Mahama’s Triumph: a Mandate to Reset Ghana’s Economy
As John Mahama assumes office on January 7, 2025 the weight of the expectations of over 30 million Ghanaians will be on his shoulders. He will have to muster all of his extensive political experience to navigate the choppy waters ahead.
On December 10, Ghana’s Electoral Commissioner declared John Dramani Mahama of the NDC as the winner of the 2024 Presidential elections with 56% of the vote, compared to 41% for the NPP’s Dr Mahamudu Bawumia. In addition, the NDC has secured a resounding majority in Parliament with 188 out of 276 seats as of the time of writing. The emphatic victory won by Mahama, who was also President from 2012 to 2017, gives him a strong mandate to tackle the economic challenges that have plagued the nation over the last four years.
Huge fiscal deficits of 13.8% and 12.1% of GDP in 2020 and 2021, respectively, led to public debt rising from GH¢200 billion at the end of 2020 to GH¢340 billion (78.4% of GDP) at the end of 2021. This rapid debt accumulation led to a downgrade of Ghana’s sovereign debt rating by major rating agencies and the country being shut out of the international capital markets. After an indefensible delay and the prescription of the e-levy as an alternative (complete with fantastical revenue projections), the government officially sought IMF support in mid-2022.
The IMF’s $3 billion Extended Credit Facility (ECF) first required a bitter debt restructuring that saw domestic cedi bondholders, cocoa bill holders, domestic dollar bondholders, and eurobond creditors all suffer principal haircuts, maturity extensions or both. In addition, bilateral creditors decided to freeze maturity and interest payments on debt of about $6 billion until after 2026. Perhaps most bizarrely, the Bank of Ghana (BoG) wrote down GH¢48.4 billion out of government debt it held. This led to a loss of GH¢60.8 billion and a hole of GH¢55 billion on its balance sheet which would need to be closed by recapitalization from the central government at some point.
These fiscal and monetary issues reflected in the pockets of Ghanaians, as inflation rose from 12% in 2021 to 54% in 2022 before moderating to 23% in 2023. The cedi also shed 63% of its value against the US dollar from the start of 2021 to October 2024 before the BoG started an aggressive market intervention from the beginning of November 2024.

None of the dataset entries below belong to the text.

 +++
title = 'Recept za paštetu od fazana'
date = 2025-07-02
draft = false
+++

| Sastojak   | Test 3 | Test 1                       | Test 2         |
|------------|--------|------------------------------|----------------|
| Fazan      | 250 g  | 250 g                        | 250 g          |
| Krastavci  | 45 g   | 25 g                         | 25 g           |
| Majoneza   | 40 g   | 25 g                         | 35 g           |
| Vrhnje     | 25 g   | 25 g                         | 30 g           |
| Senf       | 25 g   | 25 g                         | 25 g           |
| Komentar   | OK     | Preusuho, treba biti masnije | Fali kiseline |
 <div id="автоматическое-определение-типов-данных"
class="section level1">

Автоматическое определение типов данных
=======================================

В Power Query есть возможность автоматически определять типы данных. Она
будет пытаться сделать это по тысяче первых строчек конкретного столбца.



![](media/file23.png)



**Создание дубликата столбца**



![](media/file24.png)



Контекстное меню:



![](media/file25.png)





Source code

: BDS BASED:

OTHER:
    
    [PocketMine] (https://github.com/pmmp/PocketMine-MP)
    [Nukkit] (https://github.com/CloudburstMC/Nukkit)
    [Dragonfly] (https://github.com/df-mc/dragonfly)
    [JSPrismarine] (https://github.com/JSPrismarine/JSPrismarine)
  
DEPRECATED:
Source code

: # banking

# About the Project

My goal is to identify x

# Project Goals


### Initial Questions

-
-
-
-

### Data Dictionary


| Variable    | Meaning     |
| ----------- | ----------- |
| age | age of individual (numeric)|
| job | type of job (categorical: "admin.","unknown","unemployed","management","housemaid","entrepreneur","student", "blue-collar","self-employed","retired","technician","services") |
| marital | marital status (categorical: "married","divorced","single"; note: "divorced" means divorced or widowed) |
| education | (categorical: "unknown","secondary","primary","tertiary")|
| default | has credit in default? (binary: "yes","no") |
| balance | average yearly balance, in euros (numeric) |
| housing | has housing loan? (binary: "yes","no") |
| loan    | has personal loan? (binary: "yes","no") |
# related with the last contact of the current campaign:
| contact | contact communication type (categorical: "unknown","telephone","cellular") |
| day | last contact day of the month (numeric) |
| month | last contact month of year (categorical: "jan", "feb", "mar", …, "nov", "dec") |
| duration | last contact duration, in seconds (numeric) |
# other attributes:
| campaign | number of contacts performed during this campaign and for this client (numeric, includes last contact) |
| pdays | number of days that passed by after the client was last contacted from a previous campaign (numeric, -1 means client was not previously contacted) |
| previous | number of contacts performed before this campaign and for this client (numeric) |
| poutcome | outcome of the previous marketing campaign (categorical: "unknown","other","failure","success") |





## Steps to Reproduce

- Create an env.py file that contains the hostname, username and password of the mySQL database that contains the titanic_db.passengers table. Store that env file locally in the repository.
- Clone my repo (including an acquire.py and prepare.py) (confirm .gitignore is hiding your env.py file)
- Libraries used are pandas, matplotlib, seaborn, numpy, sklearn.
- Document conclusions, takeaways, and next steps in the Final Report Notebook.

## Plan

Vice President Mahamudu Bawumia was unable to escape responsibility for the NPP’s economic record over the last eight years, and his raft of policies aimed at upgrading the economy through digitalisation proved unconvincing to voters. The popular “Free SHS” policy also proved insufficient to overcome the economic challenges that Ghanaians were experiencing. President-elect John Mahama’s message to reset the economy, create jobs through a 24-hour economy policy, and remove the e-levy and betting tax resonated with voters who are hopeful for an economic turnaround and a halt to the skyrocketing cost of living.
Top on the president’s agenda would be to restore Ghana’s domestic capital market to allow him to refinance restructured domestic bonds of at least GH¢100 billion from 2025-2028. Convincing investors to purchase domestic cedi bonds would be no easy task, as the government has been struggling to even meet its treasury bill targets. In addition, Mahama will have to figure out how to pay off about $4.3 billion in eurobond principal and interest payments over the same period.
The challenges in the energy sector would be another key task for Ghana’s new president, as heavy losses in the sector remain a drain on the national budget. In the revised budget of 2024, an allocation of GH¢18.4 billion (8% of all expenditure) was made to cover energy sector shortfalls only. The debt to Independent Power Producers (IPPs) is estimated to be about $2 billion. ECG made a combined loss of over GH¢20 billion between 2022 and 2023 driven by exchange rate depreciation and costs exceeding collections. President Mahama will be eager to resolve these issues as power cuts contributed significantly to his 2016 electoral loss.
Ghana’s cocoa sector also needs attention, as cocoa exports are down to $1.15 billion as at October 2024 compared to $1.6 billion over the same period last year. Gold exports have been impressive with a value of $9.6 billion realized as at October 2024, a 60% increase over the same period last year. However, this is largely driven by a bull market in global gold prices. In addition, Mahama would be expected to crack down on illegal gold mining which has devastated the nation’s waterbodies.
Tackling these challenges while meeting the promises of repealing unpopular taxes, offering favourable electricity tariffs to companies that will run 24 hours, instituting a tuition waiver for first year tertiary students, and extending Free SHS to private senior high schools would require significant revenue mobilization and an iron grip on spending. Political consulting firm, Eurasia Group, suggests that Mahama could seek to extend the IMF program especially as its end targets stretch to 2028. Such a decision would make sense given that their presence would help the government to stay on the path of fiscal consolidation.
As John Mahama assumes office on January 7, 2025 the weight of the expectations of over 30 million Ghanaians will be on his shoulders. He will have to muster all of his extensive political experience to navigate the choppy waters ahead.